I've been teaching a lot lately.
Oddly, I've been using "Dancing With the Stars" as a metaphor. When you watch the pro, you see each motion extended to its fullest. Each step is precise; exaggerated, even. The legs are long, the toes are pointed, the necks are arched just so.
With the amateur, there's a degree of uncertainty. Incomplete fulfillment. The envelope is not pushed.
I had a young lady playing some tango duets with me, and it was adequate. Accurate, possibly. But exciting? Not hardly. Then I tossed out the phrase "self-destructively beautiful." You know those people, right? The ones you just KNOW will go up in flames. They can't keep up that level of intensity.
When she played the piece again, it was ravishing. Her heart was on her sleeve, and she went so far beyond what was on the page, she was shredding the paper (metaphorically). I felt like I heard her heart beat in her sound. I did not tell her quite how I felt (I almost teared up) for fear of freaking her out and making her feel weird. But wow.

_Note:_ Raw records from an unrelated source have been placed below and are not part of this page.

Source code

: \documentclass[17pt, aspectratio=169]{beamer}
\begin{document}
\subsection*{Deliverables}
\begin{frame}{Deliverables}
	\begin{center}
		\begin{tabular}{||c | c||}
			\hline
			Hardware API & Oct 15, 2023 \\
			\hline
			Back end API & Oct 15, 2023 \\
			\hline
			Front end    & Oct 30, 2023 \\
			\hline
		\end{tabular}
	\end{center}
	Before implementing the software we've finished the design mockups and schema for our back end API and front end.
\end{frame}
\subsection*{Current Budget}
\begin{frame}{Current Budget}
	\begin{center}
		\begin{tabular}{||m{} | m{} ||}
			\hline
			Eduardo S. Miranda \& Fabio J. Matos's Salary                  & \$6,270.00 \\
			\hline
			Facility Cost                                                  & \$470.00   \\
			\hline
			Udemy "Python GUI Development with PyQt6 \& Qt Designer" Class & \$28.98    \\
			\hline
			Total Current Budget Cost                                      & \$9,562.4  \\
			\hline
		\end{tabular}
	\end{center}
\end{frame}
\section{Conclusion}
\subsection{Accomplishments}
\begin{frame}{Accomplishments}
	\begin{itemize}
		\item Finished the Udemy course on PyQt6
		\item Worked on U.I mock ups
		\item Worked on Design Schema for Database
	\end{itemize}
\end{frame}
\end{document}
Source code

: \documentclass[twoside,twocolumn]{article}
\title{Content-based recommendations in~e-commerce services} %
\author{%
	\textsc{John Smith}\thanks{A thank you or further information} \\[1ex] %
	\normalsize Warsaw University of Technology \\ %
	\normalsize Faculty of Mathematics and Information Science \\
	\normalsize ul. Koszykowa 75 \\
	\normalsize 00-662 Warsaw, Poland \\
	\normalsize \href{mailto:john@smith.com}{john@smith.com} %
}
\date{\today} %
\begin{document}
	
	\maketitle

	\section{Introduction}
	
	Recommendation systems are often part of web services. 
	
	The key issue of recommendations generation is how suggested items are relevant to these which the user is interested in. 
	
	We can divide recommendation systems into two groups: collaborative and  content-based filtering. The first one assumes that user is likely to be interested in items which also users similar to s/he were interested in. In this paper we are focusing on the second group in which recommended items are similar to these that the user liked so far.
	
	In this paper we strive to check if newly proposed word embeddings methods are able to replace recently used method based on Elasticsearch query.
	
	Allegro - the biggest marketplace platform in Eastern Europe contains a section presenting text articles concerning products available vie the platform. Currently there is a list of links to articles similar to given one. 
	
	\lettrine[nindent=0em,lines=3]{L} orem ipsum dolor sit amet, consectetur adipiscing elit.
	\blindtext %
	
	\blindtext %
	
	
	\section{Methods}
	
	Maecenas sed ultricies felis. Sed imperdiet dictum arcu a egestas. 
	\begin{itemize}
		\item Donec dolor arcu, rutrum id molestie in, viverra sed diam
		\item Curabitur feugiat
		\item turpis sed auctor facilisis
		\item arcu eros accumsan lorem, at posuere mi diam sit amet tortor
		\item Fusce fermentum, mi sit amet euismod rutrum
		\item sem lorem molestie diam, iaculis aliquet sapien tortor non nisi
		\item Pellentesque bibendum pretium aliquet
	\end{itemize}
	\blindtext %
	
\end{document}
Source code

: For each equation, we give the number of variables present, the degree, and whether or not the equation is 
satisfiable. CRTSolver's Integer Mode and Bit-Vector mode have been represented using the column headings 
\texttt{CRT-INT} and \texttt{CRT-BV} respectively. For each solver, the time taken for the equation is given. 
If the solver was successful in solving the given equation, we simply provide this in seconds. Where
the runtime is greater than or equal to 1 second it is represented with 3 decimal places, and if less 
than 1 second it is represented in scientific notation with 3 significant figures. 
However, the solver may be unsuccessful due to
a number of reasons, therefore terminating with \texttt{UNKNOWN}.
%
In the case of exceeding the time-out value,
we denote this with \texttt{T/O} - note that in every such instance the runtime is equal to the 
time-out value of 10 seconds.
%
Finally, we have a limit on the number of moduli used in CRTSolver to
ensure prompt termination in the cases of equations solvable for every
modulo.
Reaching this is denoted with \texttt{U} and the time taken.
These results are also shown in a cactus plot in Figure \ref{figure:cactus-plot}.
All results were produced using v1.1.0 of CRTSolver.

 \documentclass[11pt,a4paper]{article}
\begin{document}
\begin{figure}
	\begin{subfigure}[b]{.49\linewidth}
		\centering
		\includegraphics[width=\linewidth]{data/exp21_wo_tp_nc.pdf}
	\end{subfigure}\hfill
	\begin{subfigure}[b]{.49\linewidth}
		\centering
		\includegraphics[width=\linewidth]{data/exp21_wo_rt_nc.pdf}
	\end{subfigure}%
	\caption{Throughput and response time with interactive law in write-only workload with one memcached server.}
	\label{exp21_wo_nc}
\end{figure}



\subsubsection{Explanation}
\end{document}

Later the same week, I tried the same description with an adult student of mine. There is this point in Debussy's Syrinx, where the story goes off the rails. Madness. Ecstasy. Dangerous, self-immolating beauty. After that point, the music is just like ashes and smoke. It burnt itself up, and now it's just ... dying. It's the beautiful afterimage etched into your eyes from glancing directly at the sun.
You can only see it when you close your eyes.